I can agree with those assessments on what constitutes an unconventional resource. The point I was trying to make was that most of what is being drilled in the Permian presently has been produced by vertical wells and mostly developed that way. Pockets within a formation of the Wolfcamp say, at least.
These formations are now being developed horizontally, which opens up a lot more area to be developed as more can be declared commercial with that technique.
Contrast that with the Bakken formation or the Eagleford. Historically, virtually none of these formations could be exploited conventionally, by vertical wells. It had to be horizontal wells with stage fracs.
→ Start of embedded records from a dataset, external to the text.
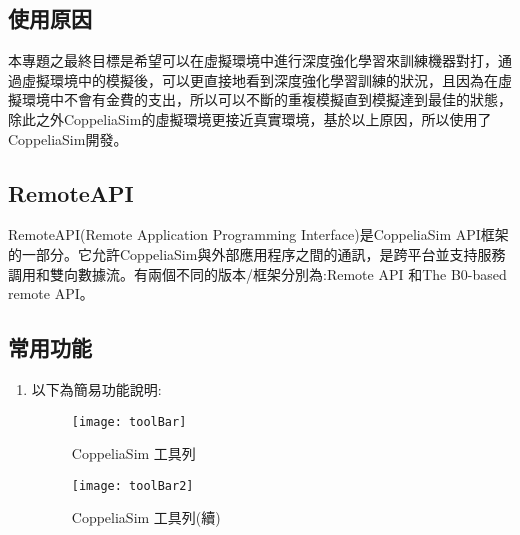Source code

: \subsection{使用原因}
 本專題之最終目標是希望可以在虛擬環境中進行深度強化學習來訓練機器對打，通過虛擬環境中的模擬後，可以更直接地看到深度強化學習訓練的狀況，且因為在虛擬環境中不會有金費的支出，所以可以不斷的重複模擬直到模擬達到最佳的狀態，除此之外CoppeliaSim的虛擬環境更接近真實環境，基於以上原因，所以使用了CoppeliaSim開發。\\
\subsection{RemoteAPI}
 RemoteAPI(Remote Application Programming Interface)是CoppeliaSim API框架的一部分。它允許CoppeliaSim與外部應用程序之間的通訊，是跨平台並支持服務調用和雙向數據流。有兩個不同的版本/框架分別為:Remote API 和The B0-based remote API。\\
\subsection{常用功能}
\begin{enumerate}
\item 以下為簡易功能說明:
\begin{figure}[hbt!]
\center
\texttt{[image: toolBar]}
\caption{\Large CoppeliaSim 工具列}
\texttt{[image: toolBar2]}
\caption{\Large CoppeliaSim 工具列(續)}
\end{figure}
\begin{table}[hbt!]
\center
\large
{}
\caption{\Large 功能說明}
\end{table}
\newpage
\end{enumerate}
I agree the water is muddied. Geologically, it makes sense to describe it the way SEG has in that a conventional trap is not present so migration is minimal.
Maybe the way that is best to describe is to say it is simply crappy rock, period.
Oh, not so crappy. Just not so good as a vertical target.
The first Bakken well I worked was in 1980, a vertical well, and pure happenstance. The Fryburg and the Duperow were the targets, but we hit a fracture set on the Billings Nose in the Bakken and drilled the rest of the well underbalanced. When all was said and done, the e-logs were such a mess (fluid/gas invasion from knocking the bottom out and killing the kick), they shot 4 ft. of perfs in the middle Bakken based on my strip log, and made 560MCF and 70 bbls of condensate a day.
But for the most part, the Bakken was only a secondary target, shows were noted in the Bakken (and Three Forks) but only the Sanish (upper Three Forks) was exploited using vertical wells as a primary target, and then only in one small area of the basin, a field near New Town, ND. Otherwise, the Bakken might be perfed if the shows were really good, in hopes of getting a little more production on the way to a P&A. Some of those wells on the Nesson Anticline made 250K barrels from the Bakken, so if the shows were good, it was worth a shot.
In the mid 80s Burlington tried to do some laterals in the Bakken, but they targeted the shale, something which generally led to a host of hole problems. The shale sloughs readily, worse in some areas than others, and since then has become the part of the formation to avoid. On longer laterals, a shale strike is a "million dollar eff-up" costing roughly that much more to sidetrack the well open hole and abandon the part that got into the shale, otherwise, the production liner has only a very slim chance of getting to bottom.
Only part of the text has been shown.